Your administration has overseen the largest investment in clean jobs and climate action ever. The Inflation Reduction Act, and other components of the Bidenomics agenda, are just the sort of transformative policies the world will need to face the challenges ahead. They are also just the sort of public interest policies that corporations love to attack via ISDS.
The labor, environmental, faith, consumer, and other civil society organizations signed below appreciate that you have followed through on your promise and have not pursued new trade and investment agreements with the Investor-State Dispute Settlement (ISDS) system.
The logical next step will be to address the ongoing liability of ISDS in existing agreements. The United States is party to dozens of trade and investment agreements that continue to be exploited by corporations to seek billions in taxpayer compensation over environmental, public health, land use, transportation and other public interest policies.
Congress and the White House already worked together on a bipartisan basis to significantly reduce ISDS liability in the renegotiated U.S.-Mexico-Canada Agreement (USMCA), the successor to the North American Free Trade Agreement (NAFTA). Though it left an unacceptable loophole for U.S. fossil fuel companies in Mexico, it is a promising step toward ending ISDS.
The tide is turning against ISDS outside the U.S. as well. Civil society efforts in Colombia and across the hemisphere have been demanding their governments work to end ISDS. Ten European countries have abandoned the Energy Charter Treaty over its ISDS rights for fossil fuel companies, and the European Union as a whole is considering withdrawing.
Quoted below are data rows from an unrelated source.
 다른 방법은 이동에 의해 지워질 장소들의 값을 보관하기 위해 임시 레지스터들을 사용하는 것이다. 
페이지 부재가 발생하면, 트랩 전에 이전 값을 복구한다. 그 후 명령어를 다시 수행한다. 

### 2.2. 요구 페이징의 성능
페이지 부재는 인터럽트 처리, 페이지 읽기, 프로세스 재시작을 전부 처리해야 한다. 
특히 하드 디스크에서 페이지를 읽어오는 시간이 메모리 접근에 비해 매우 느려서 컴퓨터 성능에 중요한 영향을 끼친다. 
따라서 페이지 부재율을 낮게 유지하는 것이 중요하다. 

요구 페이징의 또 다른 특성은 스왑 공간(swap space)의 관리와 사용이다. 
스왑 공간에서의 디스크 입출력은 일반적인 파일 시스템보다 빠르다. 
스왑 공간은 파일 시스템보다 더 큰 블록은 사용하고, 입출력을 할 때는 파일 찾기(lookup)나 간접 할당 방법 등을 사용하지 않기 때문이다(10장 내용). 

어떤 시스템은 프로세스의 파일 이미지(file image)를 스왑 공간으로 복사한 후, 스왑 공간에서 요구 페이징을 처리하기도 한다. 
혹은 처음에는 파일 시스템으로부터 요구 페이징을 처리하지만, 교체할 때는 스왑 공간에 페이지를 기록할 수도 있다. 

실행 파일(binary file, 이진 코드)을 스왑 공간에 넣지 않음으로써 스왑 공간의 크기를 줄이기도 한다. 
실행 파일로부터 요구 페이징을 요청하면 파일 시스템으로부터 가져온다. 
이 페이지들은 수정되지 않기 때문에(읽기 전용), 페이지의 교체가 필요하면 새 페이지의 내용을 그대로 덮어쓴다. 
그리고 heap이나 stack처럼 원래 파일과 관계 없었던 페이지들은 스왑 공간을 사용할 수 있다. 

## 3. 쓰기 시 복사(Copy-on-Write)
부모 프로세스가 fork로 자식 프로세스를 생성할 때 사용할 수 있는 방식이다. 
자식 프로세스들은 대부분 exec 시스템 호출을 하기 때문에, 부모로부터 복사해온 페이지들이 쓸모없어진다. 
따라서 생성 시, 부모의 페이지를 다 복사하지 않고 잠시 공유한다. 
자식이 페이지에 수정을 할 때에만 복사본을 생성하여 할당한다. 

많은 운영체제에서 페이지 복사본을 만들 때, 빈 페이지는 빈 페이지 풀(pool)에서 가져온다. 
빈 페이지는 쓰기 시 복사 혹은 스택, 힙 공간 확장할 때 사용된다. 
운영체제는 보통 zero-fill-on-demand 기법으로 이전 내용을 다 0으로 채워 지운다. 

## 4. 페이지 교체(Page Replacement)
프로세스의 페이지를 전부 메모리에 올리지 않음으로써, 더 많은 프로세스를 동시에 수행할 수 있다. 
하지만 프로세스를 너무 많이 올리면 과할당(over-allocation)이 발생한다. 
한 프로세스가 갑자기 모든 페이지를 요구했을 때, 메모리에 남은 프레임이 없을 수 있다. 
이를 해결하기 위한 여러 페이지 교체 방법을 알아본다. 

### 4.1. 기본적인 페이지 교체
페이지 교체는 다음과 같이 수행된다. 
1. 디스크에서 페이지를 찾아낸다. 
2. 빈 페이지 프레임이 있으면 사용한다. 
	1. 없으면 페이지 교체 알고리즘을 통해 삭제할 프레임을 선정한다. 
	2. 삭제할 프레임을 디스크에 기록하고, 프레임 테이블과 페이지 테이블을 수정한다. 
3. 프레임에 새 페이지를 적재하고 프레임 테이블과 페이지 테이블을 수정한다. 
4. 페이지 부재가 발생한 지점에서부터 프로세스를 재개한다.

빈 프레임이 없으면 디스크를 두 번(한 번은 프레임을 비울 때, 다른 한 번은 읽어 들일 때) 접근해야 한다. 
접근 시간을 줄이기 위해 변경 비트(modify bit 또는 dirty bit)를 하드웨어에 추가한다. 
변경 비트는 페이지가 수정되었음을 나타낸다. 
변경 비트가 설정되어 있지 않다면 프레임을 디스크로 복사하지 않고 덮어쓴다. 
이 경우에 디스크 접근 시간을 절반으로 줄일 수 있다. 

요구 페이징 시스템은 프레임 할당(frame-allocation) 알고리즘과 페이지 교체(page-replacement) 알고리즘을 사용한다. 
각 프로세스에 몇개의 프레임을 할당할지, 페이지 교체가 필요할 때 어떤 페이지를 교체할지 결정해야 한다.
Australia, New Zealand, and other countries have signed side letters to exclude themselves from ISDS in various pacts, and a number of countries including South Africa, India, and Indonesia have worked to exit investment treaties with ISDS. Continued movement away from ISDS by the United States would be a powerful signal to other governments considering taking similar action.
We are eager to work with you to finish the job and free public interest policies from the shadow of ISDS. We urge you explore all avenues at your disposal and pursue an effective path to exiting ISDS by the U.S. and our partners in existing bilateral investment treaties and free trade agreements. Bringing our existing agreements in line with current administration policy would foreclose the possibility of future attacks against the U.S. and signal to trading partners that they will not be penalized for prioritizing the public interest.